» **DATA IN THIS EXERCISE**
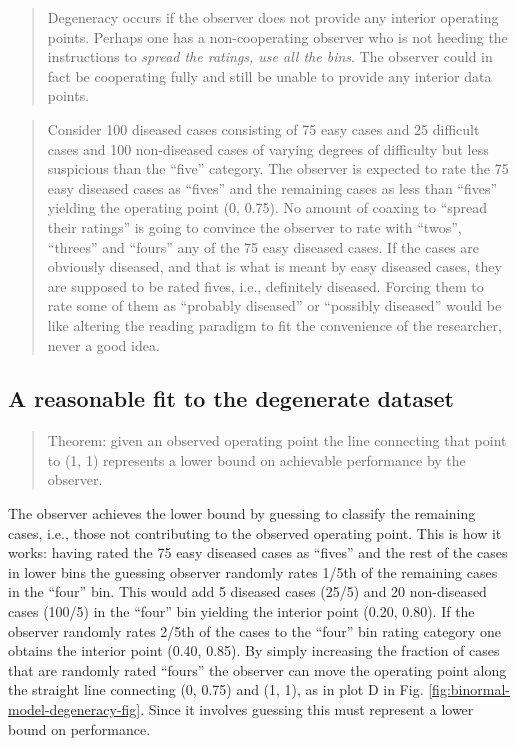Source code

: \documentclass[
]{book}
\begin{document}
\begin{quote}
Degeneracy occurs if the observer does not provide any interior operating points. Perhaps one has a non-cooperating observer who is not heeding the instructions to \emph{spread the ratings, use all the bins}. The observer could in fact be cooperating fully and still be unable to provide any interior data points.
\end{quote}

\begin{quote}
Consider 100 diseased cases consisting of 75 easy cases and 25 difficult cases and 100 non-diseased cases of varying degrees of difficulty but less suspicious than the ``five'' category. The observer is expected to rate the 75 easy diseased cases as ``fives'' and the remaining cases as less than ``fives'' yielding the operating point (0, 0.75). No amount of coaxing to ``spread their ratings'' is going to convince the observer to rate with ``twos'', ``threes'' and ``fours'' any of the 75 easy diseased cases. If the cases are obviously diseased, and that is what is meant by easy diseased cases, they are supposed to be rated fives, i.e., definitely diseased. Forcing them to rate some of them as ``probably diseased'' or ``possibly diseased'' would be like altering the reading paradigm to fit the convenience of the researcher, never a good idea.
\end{quote}

\hypertarget{binormal-model-reasonable-fit}{%
\subsection{A reasonable fit to the degenerate dataset}\label{binormal-model-reasonable-fit}}

\begin{quote}
Theorem: given an observed operating point the line connecting that point to (1, 1) represents a lower bound on achievable performance by the observer.
\end{quote}

The observer achieves the lower bound by guessing to classify the remaining cases, i.e., those not contributing to the observed operating point. This is how it works: having rated the 75 easy diseased cases as ``fives'' and the rest of the cases in lower bins the guessing observer randomly rates 1/5th of the remaining cases in the ``four'' bin. This would add 5 diseased cases (25/5) and 20 non-diseased cases (100/5) in the ``four'' bin yielding the interior point (0.20, 0.80). If the observer randomly rates 2/5th of the cases to the ``four'' bin rating category one obtains the interior point (0.40, 0.85). By simply increasing the fraction of cases that are randomly rated ``fours'' the observer can move the operating point along the straight line connecting (0, 0.75) and (1, 1), as in plot D in Fig. \ref{fig:binormal-model-degeneracy-fig}. Since it involves guessing this must represent a lower bound on performance.
\end{document}
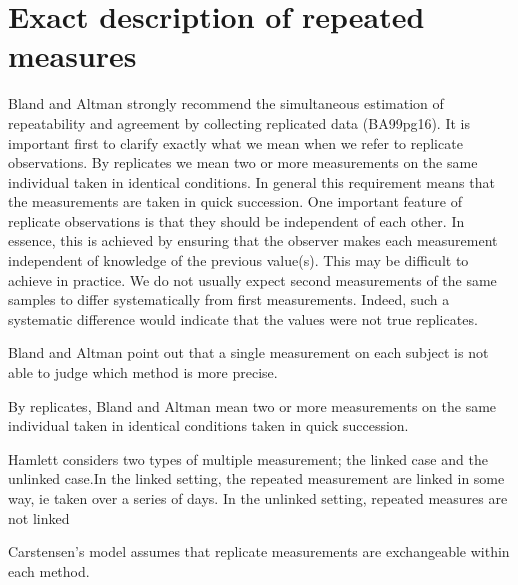\documentclass[Chap2dmain.tex]{subfiles}
\begin{document}
\newpage

\section{Exact description of repeated measures}
Bland and Altman strongly recommend the simultaneous estimation of repeatability and agreement by collecting replicated data (BA99pg16).
It is important first to clarify exactly what we mean when we refer to replicate observations. By replicates we mean two or more measurements on the same individual taken in identical conditions. In general this requirement means that the measurements are taken in quick succession.
One important feature of replicate observations is that they should be independent of each other. In essence, this is achieved by ensuring that the observer makes each measurement independent of knowledge of the previous value(s). This may be difficult to achieve in practice.
We do not usually expect second measurements of the same samples to differ systematically from first measurements. Indeed, such a systematic difference would indicate that the values were not true replicates.


Bland and Altman point out that a single measurement on each subject is not able to judge which method is more precise.

By replicates, Bland and Altman mean two or more measurements on the same individual taken in identical conditions taken in quick succession.


Hamlett considers two types of multiple measurement; the linked case and the unlinked case.In the linked setting, the repeated measurement are linked in some way, ie taken over a series of days. In the unlinked setting, repeated measures are not linked

Carstensen's model assumes that replicate measurements are exchangeable within each method.
\end{document}
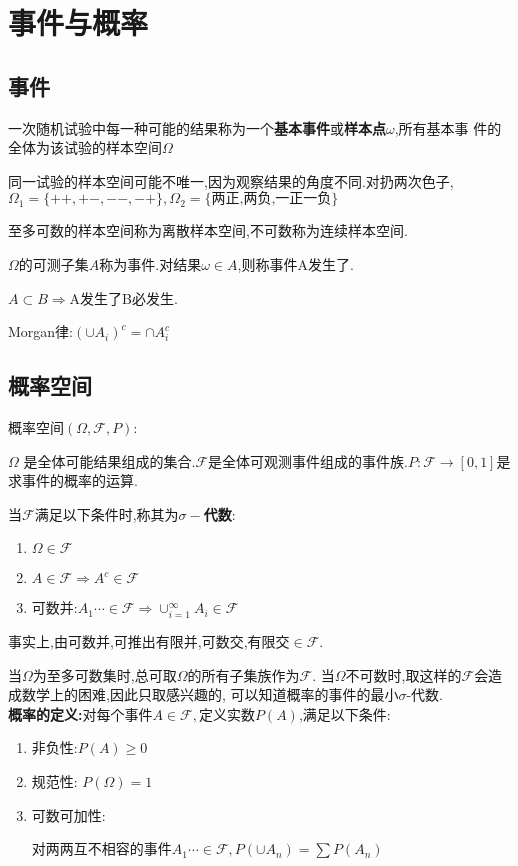 
\section{事件与概率}
\subsection{事件}
一次随机试验中每一种可能的结果称为一个{\bf 基本事件}或{\bf 样本点$ \omega$},所有基本事
件的全体为该试验的样本空间$ \Omega$

同一试验的样本空间可能不唯一,因为观察结果的角度不同.对扔两次色子,$ \Omega_1 =
\{++,+-,--,-+\}, \Omega_2 = \{\texttt{两正,两负,一正一负}\}$

至多可数的样本空间称为离散样本空间,不可数称为连续样本空间.

$ \Omega$的可测子集$ A$称为事件.对结果$ \omega \in A$,则称事件A发生了.

$ A \subset B \Rightarrow $A发生了B必发生.

Morgan律:$ (\cup A_i)^c = \cap A_i^c$

\subsection{概率空间}

概率空间$ (\Omega, \mathcal{F}, P)$:

$\Omega$ 是全体可能结果组成的集合.$ \mathcal{F}$是全体可观测事件组成的事件族.$ P:\mathcal{F} \rightarrow [0,1]$是求事件的概率的运算.

当$ \mathcal{F}$满足以下条件时,称其为{\bf $ \sigma -$代数}:
\begin{enumerate}
	\item $ \Omega \in \mathcal{F}$
	\item $ A\in \mathcal{F} \Rightarrow A^c \in \mathcal{F}$
	\item 可数并:$ A_1 \cdots \in \mathcal{F} \Rightarrow  \cup_{i = 1}^{\infty}{A_i}
		\in \mathcal{F}$
\end{enumerate}
事实上,由可数并,可推出有限并,可数交,有限交$ \in \mathcal{F}$.

当$ \Omega$为至多可数集时,总可取$ \Omega$的所有子集族作为$ \mathcal{F}$.
当$ \Omega$不可数时,取这样的$ \mathcal{F}$会造成数学上的困难,因此只取感兴趣的,
可以知道概率的事件的最小$ \sigma$-代数.
\\

{\bf 概率的定义:}对每个事件$ A\in \mathcal{F},$定义实数$ P(A)$,满足以下条件:
\begin{enumerate}
	\item 非负性:$ P(A) \ge 0$
	\item 规范性: $ P(\Omega) = 1$
	\item 可数可加性:

		对两两互不相容的事件$ A_1 \cdots \in \mathcal{F}, P(\cup{A_n}) =
		\sum{P(A_n)}$
\end{enumerate}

» **INSTRUCTIONS TO FOLLOW**
Go through the records and repeat each one exactly, skipping anything that is a picture.

» **REPLY TO THE TASK**
Source code

: \documentclass[
]{book}
\begin{document}
\begin{quote}
Degeneracy occurs if the observer does not provide any interior operating points. Perhaps one has a non-cooperating observer who is not heeding the instructions to \emph{spread the ratings, use all the bins}. The observer could in fact be cooperating fully and still be unable to provide any interior data points.
\end{quote}

\begin{quote}
Consider 100 diseased cases consisting of 75 easy cases and 25 difficult cases and 100 non-diseased cases of varying degrees of difficulty but less suspicious than the ``five'' category. The observer is expected to rate the 75 easy diseased cases as ``fives'' and the remaining cases as less than ``fives'' yielding the operating point (0, 0.75). No amount of coaxing to ``spread their ratings'' is going to convince the observer to rate with ``twos'', ``threes'' and ``fours'' any of the 75 easy diseased cases. If the cases are obviously diseased, and that is what is meant by easy diseased cases, they are supposed to be rated fives, i.e., definitely diseased. Forcing them to rate some of them as ``probably diseased'' or ``possibly diseased'' would be like altering the reading paradigm to fit the convenience of the researcher, never a good idea.
\end{quote}

\hypertarget{binormal-model-reasonable-fit}{%
\subsection{A reasonable fit to the degenerate dataset}\label{binormal-model-reasonable-fit}}

\begin{quote}
Theorem: given an observed operating point the line connecting that point to (1, 1) represents a lower bound on achievable performance by the observer.
\end{quote}

The observer achieves the lower bound by guessing to classify the remaining cases, i.e., those not contributing to the observed operating point. This is how it works: having rated the 75 easy diseased cases as ``fives'' and the rest of the cases in lower bins the guessing observer randomly rates 1/5th of the remaining cases in the ``four'' bin. This would add 5 diseased cases (25/5) and 20 non-diseased cases (100/5) in the ``four'' bin yielding the interior point (0.20, 0.80). If the observer randomly rates 2/5th of the cases to the ``four'' bin rating category one obtains the interior point (0.40, 0.85). By simply increasing the fraction of cases that are randomly rated ``fours'' the observer can move the operating point along the straight line connecting (0, 0.75) and (1, 1), as in plot D in Fig. \ref{fig:binormal-model-degeneracy-fig}. Since it involves guessing this must represent a lower bound on performance.
\end{document}
\documentclass[Chap2dmain.tex]{subfiles}
\begin{document}
\newpage

\section{Exact description of repeated measures}
Bland and Altman strongly recommend the simultaneous estimation of repeatability and agreement by collecting replicated data (BA99pg16).
It is important first to clarify exactly what we mean when we refer to replicate observations. By replicates we mean two or more measurements on the same individual taken in identical conditions. In general this requirement means that the measurements are taken in quick succession.
One important feature of replicate observations is that they should be independent of each other. In essence, this is achieved by ensuring that the observer makes each measurement independent of knowledge of the previous value(s). This may be difficult to achieve in practice.
We do not usually expect second measurements of the same samples to differ systematically from first measurements. Indeed, such a systematic difference would indicate that the values were not true replicates.


Bland and Altman point out that a single measurement on each subject is not able to judge which method is more precise.

By replicates, Bland and Altman mean two or more measurements on the same individual taken in identical conditions taken in quick succession.


Hamlett considers two types of multiple measurement; the linked case and the unlinked case.In the linked setting, the repeated measurement are linked in some way, ie taken over a series of days. In the unlinked setting, repeated measures are not linked

Carstensen's model assumes that replicate measurements are exchangeable within each method.
\end{document}
\section{事件与概率}
\subsection{事件}
一次随机试验中每一种可能的结果称为一个{\bf 基本事件}或{\bf 样本点$ \omega$},所有基本事
件的全体为该试验的样本空间$ \Omega$

同一试验的样本空间可能不唯一,因为观察结果的角度不同.对扔两次色子,$ \Omega_1 =
\{++,+-,--,-+\}, \Omega_2 = \{\texttt{两正,两负,一正一负}\}$

至多可数的样本空间称为离散样本空间,不可数称为连续样本空间.

$ \Omega$的可测子集$ A$称为事件.对结果$ \omega \in A$,则称事件A发生了.

$ A \subset B \Rightarrow $A发生了B必发生.

Morgan律:$ (\cup A_i)^c = \cap A_i^c$

\subsection{概率空间}

概率空间$ (\Omega, \mathcal{F}, P)$:

$\Omega$ 是全体可能结果组成的集合.$ \mathcal{F}$是全体可观测事件组成的事件族.$ P:\mathcal{F} \rightarrow [0,1]$是求事件的概率的运算.

当$ \mathcal{F}$满足以下条件时,称其为{\bf $ \sigma -$代数}:
\begin{enumerate}
	\item $ \Omega \in \mathcal{F}$
	\item $ A\in \mathcal{F} \Rightarrow A^c \in \mathcal{F}$
	\item 可数并:$ A_1 \cdots \in \mathcal{F} \Rightarrow  \cup_{i = 1}^{\infty}{A_i}
		\in \mathcal{F}$
\end{enumerate}
事实上,由可数并,可推出有限并,可数交,有限交$ \in \mathcal{F}$.

当$ \Omega$为至多可数集时,总可取$ \Omega$的所有子集族作为$ \mathcal{F}$.
当$ \Omega$不可数时,取这样的$ \mathcal{F}$会造成数学上的困难,因此只取感兴趣的,
可以知道概率的事件的最小$ \sigma$-代数.
\\

{\bf 概率的定义:}对每个事件$ A\in \mathcal{F},$定义实数$ P(A)$,满足以下条件:
\begin{enumerate}
	\item 非负性:$ P(A) \ge 0$
	\item 规范性: $ P(\Omega) = 1$
	\item 可数可加性:

		对两两互不相容的事件$ A_1 \cdots \in \mathcal{F}, P(\cup{A_n}) =
		\sum{P(A_n)}$
\end{enumerate}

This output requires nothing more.